On chasing waterfalls
During my holiday visit to Connecticut, I spent a good deal of time looking for - and photographing - waterfalls. In that time, I slipped twice, almost dropped my lens filters into a raging river, scraped the bottom of my car on a dirt road, and parked quite illegally for a brief period. Still, I was happy to tick a few more cascades off of my list and was thoroughly satisfied with the images I captured.
It wasn’t until my second day back at work, slogging into New York City that I wondered, “why do I look for waterfalls wherever I go?”. I mulled on that most of the day, and here I am on the evening of that very same day, still mostly empty-handed. I have a vague feeling of their importance to me, but the lump of clay just isn’t turning into a pot. The words do not come easily.
Perhaps a history lesson will coax this along. It all began in the dawn of the 1990s, when I would ask my parents to drive me home from daycare on a windy bit of road between Plainfield and Short Hills, New Jersey. On the route was a large cement mixer (for which I had a strange obsession), a McDonald’s, and most importantly, a series of waterfalls just off the road, all varied in shape and size. They were the main attraction of this detour, and my parents would slow down every time so I could gaze at them.
I was hoping that I would discover something profound in this. I hoped that my childhood fascination with these natural phenomena could figuratively trickle down into the essence of why I’m willing to sacrifice my camera gear, oil pan, and parking-ticket-free lifestyle of the past few years.
In keeping with the blatant waterfall puns, maybe a little stream of consciousness might help me.
Water flowing down.
Falling water.
Rocks.
This is good.
I’m making a written waterfall.
I think we’ve cracked it.
Water always finds a path through walls, clutter, and deadfall. In my case, the walls, clutter and deadfall are long commutes, idle hours watching Netflix, and anything else that keeps me inside for long periods of time.
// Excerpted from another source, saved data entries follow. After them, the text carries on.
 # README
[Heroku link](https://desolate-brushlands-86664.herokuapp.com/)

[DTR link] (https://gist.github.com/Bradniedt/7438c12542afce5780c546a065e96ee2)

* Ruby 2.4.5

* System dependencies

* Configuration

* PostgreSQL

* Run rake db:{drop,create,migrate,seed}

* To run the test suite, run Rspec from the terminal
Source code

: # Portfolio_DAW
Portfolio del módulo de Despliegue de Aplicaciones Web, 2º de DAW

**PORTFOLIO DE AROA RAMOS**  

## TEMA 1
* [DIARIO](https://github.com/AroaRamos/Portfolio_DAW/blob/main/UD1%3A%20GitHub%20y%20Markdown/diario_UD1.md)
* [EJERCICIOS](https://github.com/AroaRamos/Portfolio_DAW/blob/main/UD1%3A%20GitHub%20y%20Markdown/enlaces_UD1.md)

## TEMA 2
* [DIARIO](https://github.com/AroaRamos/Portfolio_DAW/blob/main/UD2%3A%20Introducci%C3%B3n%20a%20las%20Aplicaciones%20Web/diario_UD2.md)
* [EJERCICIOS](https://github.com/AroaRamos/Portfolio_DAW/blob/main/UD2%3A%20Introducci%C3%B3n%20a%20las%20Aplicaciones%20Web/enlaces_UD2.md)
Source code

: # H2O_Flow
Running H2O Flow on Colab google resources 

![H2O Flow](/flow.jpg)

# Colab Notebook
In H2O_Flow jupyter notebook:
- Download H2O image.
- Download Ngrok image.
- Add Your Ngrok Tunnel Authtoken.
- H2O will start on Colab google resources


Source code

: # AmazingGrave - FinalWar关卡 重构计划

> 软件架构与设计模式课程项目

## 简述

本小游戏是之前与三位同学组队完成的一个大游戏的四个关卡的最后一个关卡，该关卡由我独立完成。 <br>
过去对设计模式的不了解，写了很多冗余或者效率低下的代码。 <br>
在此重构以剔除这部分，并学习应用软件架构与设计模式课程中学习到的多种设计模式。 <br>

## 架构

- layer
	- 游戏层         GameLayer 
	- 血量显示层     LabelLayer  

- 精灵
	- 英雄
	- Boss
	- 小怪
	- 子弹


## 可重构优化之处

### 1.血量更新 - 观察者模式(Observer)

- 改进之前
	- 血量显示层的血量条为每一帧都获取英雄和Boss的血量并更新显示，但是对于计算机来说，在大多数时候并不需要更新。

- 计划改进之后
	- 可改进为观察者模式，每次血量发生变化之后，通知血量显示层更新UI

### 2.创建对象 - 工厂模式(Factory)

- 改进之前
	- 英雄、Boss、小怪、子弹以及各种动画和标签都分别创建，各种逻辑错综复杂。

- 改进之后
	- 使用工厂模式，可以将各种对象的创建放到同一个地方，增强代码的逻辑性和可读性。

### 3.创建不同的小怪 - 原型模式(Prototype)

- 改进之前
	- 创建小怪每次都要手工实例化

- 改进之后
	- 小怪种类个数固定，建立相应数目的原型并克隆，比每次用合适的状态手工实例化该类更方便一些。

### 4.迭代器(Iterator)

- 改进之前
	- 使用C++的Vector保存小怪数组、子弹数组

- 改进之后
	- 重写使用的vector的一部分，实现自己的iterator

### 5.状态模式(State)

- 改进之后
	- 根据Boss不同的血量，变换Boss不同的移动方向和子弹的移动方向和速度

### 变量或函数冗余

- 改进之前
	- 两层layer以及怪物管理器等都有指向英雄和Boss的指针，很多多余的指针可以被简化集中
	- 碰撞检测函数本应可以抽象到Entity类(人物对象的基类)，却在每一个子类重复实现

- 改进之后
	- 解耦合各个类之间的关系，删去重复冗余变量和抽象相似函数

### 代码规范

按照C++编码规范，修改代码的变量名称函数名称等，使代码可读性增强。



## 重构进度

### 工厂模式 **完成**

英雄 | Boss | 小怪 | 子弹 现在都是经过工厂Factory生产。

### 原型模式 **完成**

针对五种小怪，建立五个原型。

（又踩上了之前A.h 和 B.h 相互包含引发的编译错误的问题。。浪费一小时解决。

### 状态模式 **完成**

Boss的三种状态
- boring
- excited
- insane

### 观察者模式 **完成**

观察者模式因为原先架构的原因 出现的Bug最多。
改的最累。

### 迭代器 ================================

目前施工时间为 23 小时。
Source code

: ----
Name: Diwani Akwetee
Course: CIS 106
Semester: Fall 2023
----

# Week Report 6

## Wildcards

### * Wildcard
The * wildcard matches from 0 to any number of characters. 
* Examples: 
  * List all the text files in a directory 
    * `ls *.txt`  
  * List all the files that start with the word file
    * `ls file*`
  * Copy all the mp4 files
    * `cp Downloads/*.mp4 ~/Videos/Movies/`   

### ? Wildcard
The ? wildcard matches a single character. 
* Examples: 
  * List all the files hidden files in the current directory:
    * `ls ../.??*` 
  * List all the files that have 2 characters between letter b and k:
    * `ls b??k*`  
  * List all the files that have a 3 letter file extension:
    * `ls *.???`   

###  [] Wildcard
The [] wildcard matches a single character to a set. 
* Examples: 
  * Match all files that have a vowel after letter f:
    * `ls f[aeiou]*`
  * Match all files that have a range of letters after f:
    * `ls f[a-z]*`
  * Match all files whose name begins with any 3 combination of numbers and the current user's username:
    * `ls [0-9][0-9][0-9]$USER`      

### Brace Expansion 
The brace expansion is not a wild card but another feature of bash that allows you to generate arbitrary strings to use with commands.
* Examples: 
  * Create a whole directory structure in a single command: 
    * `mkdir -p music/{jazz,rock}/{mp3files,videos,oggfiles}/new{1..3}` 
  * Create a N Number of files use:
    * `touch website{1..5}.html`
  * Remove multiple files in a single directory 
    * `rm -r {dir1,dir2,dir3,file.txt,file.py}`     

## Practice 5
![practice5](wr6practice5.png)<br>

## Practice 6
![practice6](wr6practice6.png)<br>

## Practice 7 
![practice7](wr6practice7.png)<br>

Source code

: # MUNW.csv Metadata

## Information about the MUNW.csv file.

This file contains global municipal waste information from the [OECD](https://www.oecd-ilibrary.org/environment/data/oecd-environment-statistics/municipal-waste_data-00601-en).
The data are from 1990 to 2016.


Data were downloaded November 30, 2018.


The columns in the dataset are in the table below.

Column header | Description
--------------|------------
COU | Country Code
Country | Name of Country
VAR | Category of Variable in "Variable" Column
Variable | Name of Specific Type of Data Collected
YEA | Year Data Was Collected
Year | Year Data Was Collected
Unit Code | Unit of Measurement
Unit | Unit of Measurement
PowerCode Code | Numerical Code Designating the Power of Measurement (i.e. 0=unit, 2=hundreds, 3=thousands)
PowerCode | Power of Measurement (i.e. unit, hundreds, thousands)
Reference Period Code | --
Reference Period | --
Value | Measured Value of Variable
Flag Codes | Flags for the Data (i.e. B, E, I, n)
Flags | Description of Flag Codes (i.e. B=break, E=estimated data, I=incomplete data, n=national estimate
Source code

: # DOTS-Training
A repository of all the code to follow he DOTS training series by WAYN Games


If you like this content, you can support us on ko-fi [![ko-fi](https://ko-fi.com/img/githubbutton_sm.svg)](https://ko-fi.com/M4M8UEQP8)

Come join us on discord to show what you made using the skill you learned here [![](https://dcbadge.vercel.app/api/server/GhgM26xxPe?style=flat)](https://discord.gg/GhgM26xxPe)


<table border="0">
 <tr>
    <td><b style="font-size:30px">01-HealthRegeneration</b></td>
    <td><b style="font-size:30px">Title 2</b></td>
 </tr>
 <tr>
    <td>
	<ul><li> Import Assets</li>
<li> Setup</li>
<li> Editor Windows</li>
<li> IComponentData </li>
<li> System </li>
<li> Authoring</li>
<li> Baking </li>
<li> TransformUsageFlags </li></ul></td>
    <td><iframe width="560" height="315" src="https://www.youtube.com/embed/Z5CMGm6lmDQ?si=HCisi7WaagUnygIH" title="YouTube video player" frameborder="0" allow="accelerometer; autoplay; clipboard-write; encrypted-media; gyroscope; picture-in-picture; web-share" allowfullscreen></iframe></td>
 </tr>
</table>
The water is the crucial creative fuel that gets me outside to find meaning by photographing and writing about my favorite things in life. The water conforms and even breaks the blockages in front of it. A cascade forms. When I began this post, I hadn’t a single idea where it would end, but the act of writing created a trickle, then a stream.
The medium, I suppose, is indeed the message.
I’m not convinced this made a modicum of sense, but that’s probably the closest I’ll get for some time.
Waterfalls are a source of creativity, and in so doing, they can be used as a way to illustrate creativity itself. Water is an essential part of life, and creativity is an essential part of mine, even if I don’t get to experience it as often as I’d like to. Yet, given enough time and motivation, it’ll carve through most anything in its path.
Neat. What an odd little journey we just went on.